Ela, assim como vários estudantes, só não sabe como fazer isso, pois, recém-ingressa, ainda desconhece os caminhos que pode seguir na instituição. Falta de orientação, resume. Roberta e outros 40 graduandos deveriam ter aula dessa disciplina às segundas e às quartas-feiras, das 14h às 16h.
Estudante do 3º período de Bacharelado em Química, no Instituto de Ciências Exatas (ICE), Gabriela Barros vê se repetir a situação de um ano atrás. Atualmente, ela e outros 41 alunos estão sem aulas na disciplina “Português Instrumental”, oferecida aos estudantes recém-ingressos do curso. Em 2014, ela também teve problemas em duas disciplinas obrigatórias, por falta de docente: “Matemática Básica e Álgebra Linear 1”. “O professor só apareceu faltando um mês para encerrar o período”, lembra.
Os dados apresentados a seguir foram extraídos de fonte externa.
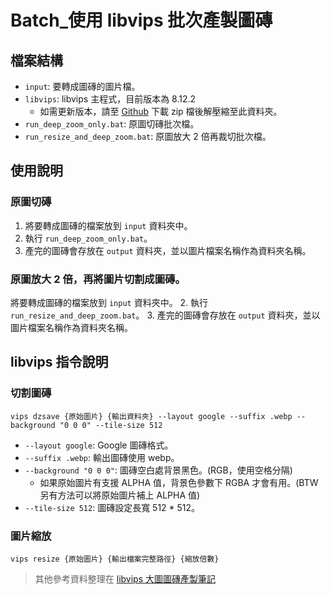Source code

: # Batch_使用 libvips 批次產製圖磚

## 檔案結構

- `input`: 要轉成圖磚的圖片檔。
- `libvips`: libvips 主程式，目前版本為 8.12.2
    - 如需更新版本，請至 [Github](https://github.com/libvips/build-win64-mxe) 下載 zip 檔後解壓縮至此資料夾。
- `run_deep_zoom_only.bat`: 原圖切磚批次檔。
- `run_resize_and_deep_zoom.bat`: 原圖放大 2 倍再裁切批次檔。

## 使用說明

### 原圖切磚

1. 將要轉成圖磚的檔案放到 `input` 資料夾中。
2. 執行 `run_deep_zoom_only.bat`。
3. 產完的圖磚會存放在 `output` 資料夾，並以圖片檔案名稱作為資料夾名稱。

### 原圖放大 2 倍，再將圖片切割成圖磚。

將要轉成圖磚的檔案放到 `input` 資料夾中。
2. 執行 `run_resize_and_deep_zoom.bat`。
3. 產完的圖磚會存放在 `output` 資料夾，並以圖片檔案名稱作為資料夾名稱。

## libvips 指令說明

### 切割圖磚

```
vips dzsave {原始圖片} {輸出資料夾} --layout google --suffix .webp --background "0 0 0" --tile-size 512
```

- `--layout google`: Google 圖磚格式。
- `--suffix .webp`: 輸出圖磚使用 webp。
- `--background "0 0 0"`: 圖磚空白處背景黑色。(RGB，使用空格分隔)
  - 如果原始圖片有支援 ALPHA 值，背景色參數下 RGBA 才會有用。(BTW 另有方法可以將原始圖片補上 ALPHA 值)
- `--tile-size 512`: 圖磚設定長寬 512 * 512。

### 圖片縮放

```
vips resize {原始圖片} {輸出檔案完整路徑} {縮放倍數}
```

> 其他參考資料整理在 [libvips 大圖圖磚產製筆記](https://hackmd.io/@dh46tw/HyIhCh3xt)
Com a correria para colocar o conteúdo em dia, Gabriela e outros estudantes não conseguiram avançar. Segundo a estudante, mais da metade da turma reprovou. “Eu reprovei em Matemática por três décimos e em Álgebra por quatro décimos. Se tivesse aula desde o início do período, eu talvez tivesse passado”, comentou. A disciplina de Matemática é pré-requisito para Cálculo 1 e Cálculo 2, o que significa que a estudante só poderá cursar as duas últimas quando obtiver aprovação na primeira.
Aviso
Quem passa pelo bloco de salas de aulas do curso de Arquivologia, no Instituto de Ciências Humanas e Letras (ICHL), se depara com o aviso disponível em quase todas as portas. Mudam as disciplinas, mas o assunto é mesmo: “Disciplina aguardando professor”. “Essa é uma situação que atrapalha muito a nossa formação, pois há um peso muito grande em cima da gente quando o professor chega somente no fim do semestre”, reclama a estudante do 3º período, Luzia Acácio, 18. “Há um acúmulo de atividades”, completa o colega de turma Cleyson Bruno, 19. Eles e outros 30 estudantes estão sem aula na disciplina “Inglês”, com carga horária de 60h e cujas aulas deveriam ocorrer às segundas e às quartas-feiras, das 20h às 21h40.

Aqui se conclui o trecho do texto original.